Though if you are like me, sometimes this means taking on too much and being ‘on’ 24-7.
The other responsibility is needing to do enough work to pay yourself, even when you’re sick and tired. Often, taking breaks inadvertently eats into business development time, encouraging the ‘feast and famine’ cycle.
To date, the best way I’ve found to manage this is to actually keep regular office hours. It does tend to skew to longer hours than usual, but it does help telling yourself you can ‘turn off’ at the end of the day until tomorrow.
It was also interesting that working in an office-like environment actually boosted my productivity. Renting a dedicated workspace helped keep me in the zone and the days generally progress faster, letting the days fly by versus the crawl of working from home.
How to get finances in order?
A lot of the basic things here were as important as they were made out to be.
Register a proper business (even as a sole trader), get a business bank account, separate personal from business expenses. Issue real invoices. Get help with your bookkeeping and tax filings.
The more I mixed personal with business, financially, the more work it was to untangle these later at tax time.
Keeping a buffer, both business and personal, helped smooth the income rollercoaster over the months. Something I don’t see often talked about, but it would be definitely worth getting in place first both of these before jumping out full-time.
What I wish I had known
For those without the benefit of time, here are my key learnings summarised:
- Pick a few services to start with that I can comfortably deliver alone.

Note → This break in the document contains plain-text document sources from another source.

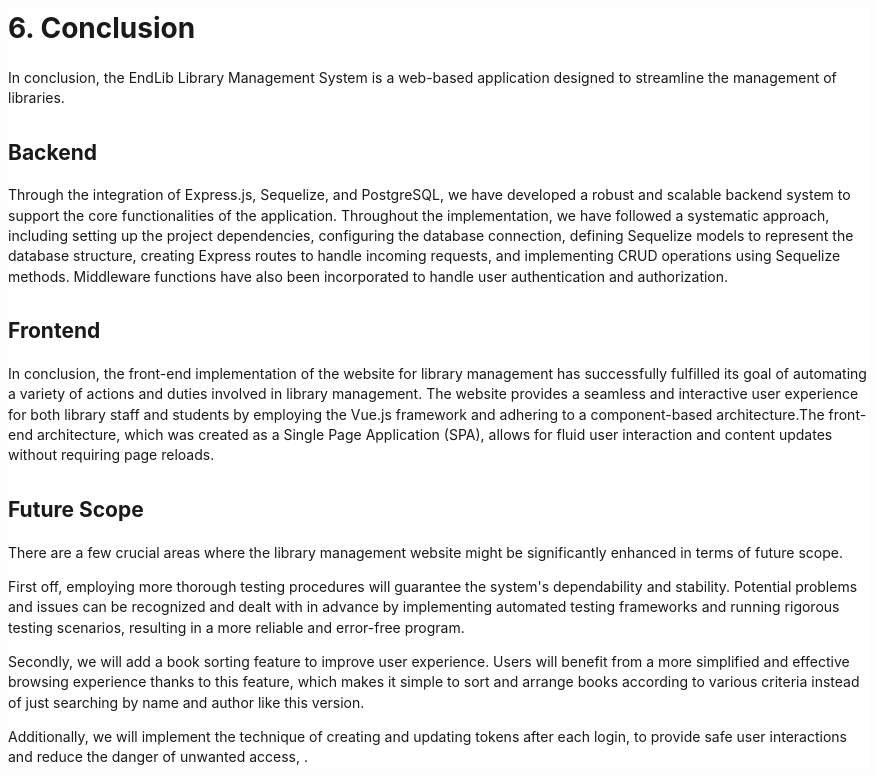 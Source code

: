 # 6. Conclusion <a name = 'conclusion'>
In conclusion, the EndLib Library Management System is a web-based application designed to streamline the management of libraries.

## Backend
Through the integration of Express.js, Sequelize, and PostgreSQL, we have developed a robust and scalable backend system to support the core functionalities of the application. Throughout the implementation, we have followed a systematic approach, including setting up the project dependencies, configuring the database connection, defining Sequelize models to represent the database structure, creating Express routes to handle incoming requests, and implementing CRUD operations using Sequelize methods. Middleware functions have also been incorporated to handle user authentication and authorization.

## Frontend
In conclusion, the front-end implementation of the website for library management has successfully fulfilled its goal of automating a variety of actions and duties involved in library management. The website provides a seamless and interactive user experience for both library staff and students by employing the Vue.js framework and adhering to a component-based architecture.The front-end architecture, which was created as a Single Page Application (SPA), allows for fluid user interaction and content updates without requiring page reloads.

## Future Scope 
There are a few crucial areas where the library management website might be significantly enhanced in terms of future scope. 

First off, employing more thorough testing procedures will guarantee the system's dependability and stability. Potential problems and issues can be recognized and dealt with in advance by implementing automated testing frameworks and running rigorous testing scenarios, resulting in a more reliable and error-free program. 

Secondly, we will add a book sorting feature to improve user experience. Users will benefit from a more simplified and effective browsing experience thanks to this feature, which makes it simple to sort and arrange books according to various criteria instead of just searching by name and author like this version.

Additionally, we will implement the technique of creating and updating tokens after each login, to provide safe user interactions and reduce the danger of unwanted access, .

Simpler is better
- Develop procedures for each as soon as possible
- Build a book of business (work relationships) as soon as possible, even if it is just enough to survive
- Prepare a solid portfolio with direct examples
- Keep a rigid work schedule and find a dedicated place to work. Take weekends off
- Get simple financial and legal aspects in place, particularly banking and bookkeeping earlier rather than later
Freelancing can be a positive move, full of interesting work and great clients. But non-work aspects easily make up 30-40% of the actual work that goes into being a freelancer.
If you are considering going out freelance, I hope these learnings might be useful thinking points for you so that you can have a smooth first year!